The algorithm's setup.py, particularly the install_requirements, section file should then look something like this:

from os import path
from codecs import open
from setuptools import setup, find_packages

# We are using a README.md, if you do not have this in your folder, simply replace this with a string.
here = path.abspath(path.dirname(__file__))
with open(path.join(here, 'README.md'), encoding='utf-8') as f:
    long_description = f.read()
setup(
    name='v6-not-an-actual-algorithm',
    version="1.0.1",
    description='Fictive Vantage6 algorithm that performs general statistics computation.',
    long_description=long_description,
    long_description_content_type='text/markdown',
    url='https://github.com/STRONGAYA/v6-not-an-actual-algorithm',
    packages=find_packages(),
    python_requires='>=3.10',
    install_requires=[
        'vantage6-algorithm-tools',
        'numpy',
        'pandas',
        "vantage6-strongaya-rdf @ git+https://github.com/STRONGAYA/v6-tools-rdf.git@v1.0.1"
        # other dependencies
    ]
)

Central (aggregating) example

The functions included in this library focus on extracting RDF data from a SPARQL endpoint.
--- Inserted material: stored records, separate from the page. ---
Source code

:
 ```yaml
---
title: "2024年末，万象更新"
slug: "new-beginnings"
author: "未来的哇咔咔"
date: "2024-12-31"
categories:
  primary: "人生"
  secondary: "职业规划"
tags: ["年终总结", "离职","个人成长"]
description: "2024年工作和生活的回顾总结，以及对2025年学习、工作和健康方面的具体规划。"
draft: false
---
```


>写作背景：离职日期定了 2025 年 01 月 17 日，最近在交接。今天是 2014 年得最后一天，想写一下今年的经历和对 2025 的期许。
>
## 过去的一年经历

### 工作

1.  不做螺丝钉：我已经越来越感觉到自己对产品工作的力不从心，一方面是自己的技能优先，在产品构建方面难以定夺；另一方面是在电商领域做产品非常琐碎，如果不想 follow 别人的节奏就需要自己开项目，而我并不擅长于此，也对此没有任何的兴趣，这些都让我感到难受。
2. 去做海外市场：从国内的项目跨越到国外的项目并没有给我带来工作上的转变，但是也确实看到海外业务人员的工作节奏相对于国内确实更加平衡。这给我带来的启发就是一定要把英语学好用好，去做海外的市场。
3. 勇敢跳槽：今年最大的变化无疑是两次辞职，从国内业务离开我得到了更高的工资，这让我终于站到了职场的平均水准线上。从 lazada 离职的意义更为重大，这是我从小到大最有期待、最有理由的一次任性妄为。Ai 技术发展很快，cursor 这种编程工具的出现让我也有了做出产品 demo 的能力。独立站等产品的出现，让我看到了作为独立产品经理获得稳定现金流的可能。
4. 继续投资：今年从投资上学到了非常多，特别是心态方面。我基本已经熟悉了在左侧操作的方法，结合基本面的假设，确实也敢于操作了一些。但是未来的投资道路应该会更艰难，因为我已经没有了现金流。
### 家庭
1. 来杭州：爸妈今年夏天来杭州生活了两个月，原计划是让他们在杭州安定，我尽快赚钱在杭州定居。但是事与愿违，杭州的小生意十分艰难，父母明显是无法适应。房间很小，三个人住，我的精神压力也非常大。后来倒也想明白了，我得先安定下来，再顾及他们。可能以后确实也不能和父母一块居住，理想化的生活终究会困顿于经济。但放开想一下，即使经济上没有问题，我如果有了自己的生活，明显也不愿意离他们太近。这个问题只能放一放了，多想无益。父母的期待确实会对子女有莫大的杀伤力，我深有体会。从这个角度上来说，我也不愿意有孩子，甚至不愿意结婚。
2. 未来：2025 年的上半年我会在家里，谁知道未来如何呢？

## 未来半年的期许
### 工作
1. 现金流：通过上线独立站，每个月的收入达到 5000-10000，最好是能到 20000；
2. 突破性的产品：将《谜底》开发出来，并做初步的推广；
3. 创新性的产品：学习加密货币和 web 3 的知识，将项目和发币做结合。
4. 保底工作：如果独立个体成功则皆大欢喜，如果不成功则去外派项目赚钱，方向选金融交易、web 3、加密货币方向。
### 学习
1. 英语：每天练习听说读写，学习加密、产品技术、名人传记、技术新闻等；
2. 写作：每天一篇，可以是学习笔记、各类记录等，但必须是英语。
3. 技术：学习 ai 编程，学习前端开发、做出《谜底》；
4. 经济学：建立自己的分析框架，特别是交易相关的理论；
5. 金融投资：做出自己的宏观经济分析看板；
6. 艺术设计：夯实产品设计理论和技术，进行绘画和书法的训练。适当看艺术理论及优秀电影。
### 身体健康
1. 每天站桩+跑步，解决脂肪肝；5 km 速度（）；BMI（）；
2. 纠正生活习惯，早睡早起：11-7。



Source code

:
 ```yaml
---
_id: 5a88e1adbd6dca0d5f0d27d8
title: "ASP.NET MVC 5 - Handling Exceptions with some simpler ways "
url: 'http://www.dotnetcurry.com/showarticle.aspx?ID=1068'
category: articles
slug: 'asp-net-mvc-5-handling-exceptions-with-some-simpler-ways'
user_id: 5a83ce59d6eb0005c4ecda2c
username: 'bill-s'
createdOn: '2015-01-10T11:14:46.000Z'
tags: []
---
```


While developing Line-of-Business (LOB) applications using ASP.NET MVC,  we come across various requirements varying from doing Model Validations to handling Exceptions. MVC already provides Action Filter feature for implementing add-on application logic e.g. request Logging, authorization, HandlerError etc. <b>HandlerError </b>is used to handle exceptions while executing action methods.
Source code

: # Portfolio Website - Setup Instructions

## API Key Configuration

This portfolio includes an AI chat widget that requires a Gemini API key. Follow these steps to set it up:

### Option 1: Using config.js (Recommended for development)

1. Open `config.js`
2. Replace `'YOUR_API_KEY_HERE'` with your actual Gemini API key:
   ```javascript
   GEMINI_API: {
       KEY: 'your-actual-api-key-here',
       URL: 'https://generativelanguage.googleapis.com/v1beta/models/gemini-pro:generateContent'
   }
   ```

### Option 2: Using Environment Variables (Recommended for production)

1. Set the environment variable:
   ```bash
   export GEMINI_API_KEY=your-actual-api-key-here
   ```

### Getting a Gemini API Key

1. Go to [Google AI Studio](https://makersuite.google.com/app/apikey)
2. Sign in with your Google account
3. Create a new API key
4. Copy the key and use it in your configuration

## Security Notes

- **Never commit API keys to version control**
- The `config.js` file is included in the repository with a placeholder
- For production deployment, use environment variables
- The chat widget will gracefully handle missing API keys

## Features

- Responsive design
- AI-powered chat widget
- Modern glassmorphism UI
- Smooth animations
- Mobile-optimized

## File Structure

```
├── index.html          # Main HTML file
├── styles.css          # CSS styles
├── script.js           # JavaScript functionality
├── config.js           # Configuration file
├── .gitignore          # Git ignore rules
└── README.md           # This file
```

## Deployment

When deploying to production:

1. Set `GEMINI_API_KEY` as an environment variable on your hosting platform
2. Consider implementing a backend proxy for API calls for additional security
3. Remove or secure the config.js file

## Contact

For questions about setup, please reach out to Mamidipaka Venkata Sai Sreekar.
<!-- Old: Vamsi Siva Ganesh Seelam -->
It is not recommended to use these functions in the central (aggregating) section of a Vantage6 algorithm.

Node or local (participating) example

Example usage of the SPARQL data collection function in a node (participating) section of a Vantage6 algorithm:

# General federated algorithm functions
from vantage6_strongaya_general.miscellaneous import safe_log
from vantage6_strongaya_rdf.collect_sparql_data import collect_sparql_data


def partial_general_statistics(variables_to_analyse: dict) -> dict:
    """
    Execute the partial algorithm for some modelling using RDF data.

    Args:
        variables_to_analyse (list): List of variables to analyse.

    Returns:
        dict: A dictionary containing the computed general statistics.
    """
    safe_log("info", "Executing partial algorithm for some modelling using RDF data.")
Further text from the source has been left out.